Search code examples
scalaapache-sparkapache-spark-sql

java.lang.ArrayIndexOutOfBoundsException: 0 : If Directory Does Not Have Files


Please assist me with the following scenario. I'm scanning the last two hours of folders and then taking the most recent CSV files and generating a single list. If both the hours folders contain files, the code below is working as expected. but if any folder does not contain any files, then it is showing "ArrayIndexOutOfBoundsException: 0"

code :

import org.apache.hadoop.conf.Configuration
import org.apache.hadoop.fs._
import org.apache.spark.sql._
import org.apache.spark.sql.functions._
import scala.language.postfixOps
val hdfsConf = new Configuration();
var path="/user/hdfs/test/input"
var finalFiles = List[String]()
val currentTs = java.time.LocalDateTime.now
val hours=2
var paths = (0 until hours.toInt).map(h => currentTs.minusHours(h))
   .map(ts=>s"${path}/partition_date=${ts.toLocalDate}/hour=${ts.toString.substring(11, 13)}")
.toList

// paths: List[String] = List(/user/hdfs/test/input/partition_date=2022-11-30/hour=19,
// /user/hdfs/test/input/partition_date=2022-11-30/hour=18)

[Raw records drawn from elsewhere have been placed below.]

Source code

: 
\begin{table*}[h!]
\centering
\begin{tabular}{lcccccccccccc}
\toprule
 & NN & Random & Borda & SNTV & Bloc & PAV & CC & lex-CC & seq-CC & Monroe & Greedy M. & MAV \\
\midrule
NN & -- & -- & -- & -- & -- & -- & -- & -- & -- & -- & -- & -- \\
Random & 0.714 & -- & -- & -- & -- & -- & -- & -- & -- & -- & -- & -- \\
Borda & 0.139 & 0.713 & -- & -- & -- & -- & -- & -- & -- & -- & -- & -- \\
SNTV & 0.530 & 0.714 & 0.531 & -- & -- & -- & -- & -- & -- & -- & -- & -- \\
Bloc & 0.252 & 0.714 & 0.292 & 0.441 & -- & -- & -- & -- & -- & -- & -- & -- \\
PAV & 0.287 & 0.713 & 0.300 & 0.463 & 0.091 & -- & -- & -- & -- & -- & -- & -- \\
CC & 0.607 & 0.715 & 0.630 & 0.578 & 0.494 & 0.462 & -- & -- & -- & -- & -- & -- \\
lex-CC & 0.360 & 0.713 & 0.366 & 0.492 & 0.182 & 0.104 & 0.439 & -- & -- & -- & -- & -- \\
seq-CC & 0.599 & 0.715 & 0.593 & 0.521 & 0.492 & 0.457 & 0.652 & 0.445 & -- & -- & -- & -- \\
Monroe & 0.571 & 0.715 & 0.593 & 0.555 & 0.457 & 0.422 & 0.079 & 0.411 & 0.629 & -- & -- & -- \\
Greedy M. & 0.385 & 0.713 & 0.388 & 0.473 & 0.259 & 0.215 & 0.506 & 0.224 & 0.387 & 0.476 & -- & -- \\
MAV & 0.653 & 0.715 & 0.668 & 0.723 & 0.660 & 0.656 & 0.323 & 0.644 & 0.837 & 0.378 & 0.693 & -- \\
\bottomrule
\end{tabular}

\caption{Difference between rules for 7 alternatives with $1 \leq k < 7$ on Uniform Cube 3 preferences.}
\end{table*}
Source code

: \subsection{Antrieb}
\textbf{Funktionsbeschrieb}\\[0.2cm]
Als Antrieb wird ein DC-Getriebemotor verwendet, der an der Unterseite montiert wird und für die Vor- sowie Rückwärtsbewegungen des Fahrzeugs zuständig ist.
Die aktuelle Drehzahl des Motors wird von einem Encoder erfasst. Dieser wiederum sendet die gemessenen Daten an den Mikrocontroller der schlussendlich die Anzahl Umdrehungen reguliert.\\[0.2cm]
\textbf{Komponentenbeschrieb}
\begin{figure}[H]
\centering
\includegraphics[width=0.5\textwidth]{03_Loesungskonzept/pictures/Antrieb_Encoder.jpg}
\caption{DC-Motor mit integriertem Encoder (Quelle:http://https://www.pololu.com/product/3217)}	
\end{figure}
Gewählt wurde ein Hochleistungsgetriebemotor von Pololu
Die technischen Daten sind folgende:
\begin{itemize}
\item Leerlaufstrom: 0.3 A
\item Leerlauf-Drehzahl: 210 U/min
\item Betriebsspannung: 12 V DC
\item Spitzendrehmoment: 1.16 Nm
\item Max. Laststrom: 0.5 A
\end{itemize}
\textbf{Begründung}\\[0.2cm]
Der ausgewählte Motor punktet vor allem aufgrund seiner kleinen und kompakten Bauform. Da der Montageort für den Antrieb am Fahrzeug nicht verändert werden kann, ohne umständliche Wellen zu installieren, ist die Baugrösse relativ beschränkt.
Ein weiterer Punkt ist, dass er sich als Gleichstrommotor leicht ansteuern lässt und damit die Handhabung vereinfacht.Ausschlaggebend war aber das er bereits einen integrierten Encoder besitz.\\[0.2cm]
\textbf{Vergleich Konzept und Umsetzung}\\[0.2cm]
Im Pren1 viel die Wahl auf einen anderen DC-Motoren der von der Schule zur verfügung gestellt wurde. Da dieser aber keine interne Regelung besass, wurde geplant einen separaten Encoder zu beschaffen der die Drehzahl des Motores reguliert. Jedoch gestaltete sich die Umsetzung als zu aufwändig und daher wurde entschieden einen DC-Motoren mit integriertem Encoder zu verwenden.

for (eachfolder <- paths) {
var New_Folder_Path: String = eachfolder
var fs = org.apache.hadoop.fs.FileSystem.get(spark.sparkContext.hadoopConfiguration)
var pathstatus = fs.listStatus(new Path(New_Folder_Path))
var currpathfiles = pathstatus.map(x => Row(x.getPath.toString, x.getModificationTime))
var latestFile = spark.sparkContext.parallelize(currpathfiles)
.map(row => (row.getString(0), row.getLong(1)))
.toDF("FilePath", "ModificationTime")
.filter(col("FilePath")
.like("%.csv%"))
.sort($"ModificationTime".desc)
.select(col("FilePath")).limit(1)
.map(row => row.getString(0)).collectAsList.get(0)

finalFiles = latestFile :: finalFiles
}

Erorr:

java.lang.ArrayIndexOutOfBoundsException: 0 

Solution

  • You're running into an issue when trying to obtain the 0th element from an empty list. You can avoid this by using List's headOption method along with foreach on the resulting Option.

    spark.sparkContext.parallelize(currpathfiles)
      .map(row => (row.getString(0), row.getLong(1)))
      ...
      .map(row => getString(0))
      .collectAsList.headOption
      .foreach(latestFile =>  finalFiles = latestFile :: finalFiles)
    

    Also note that instead of assigning latestFile to a var, my implementation just prepends it within the Option's foreach to the finalFiles list (for each will only act when there exists an element after we call collectAsList).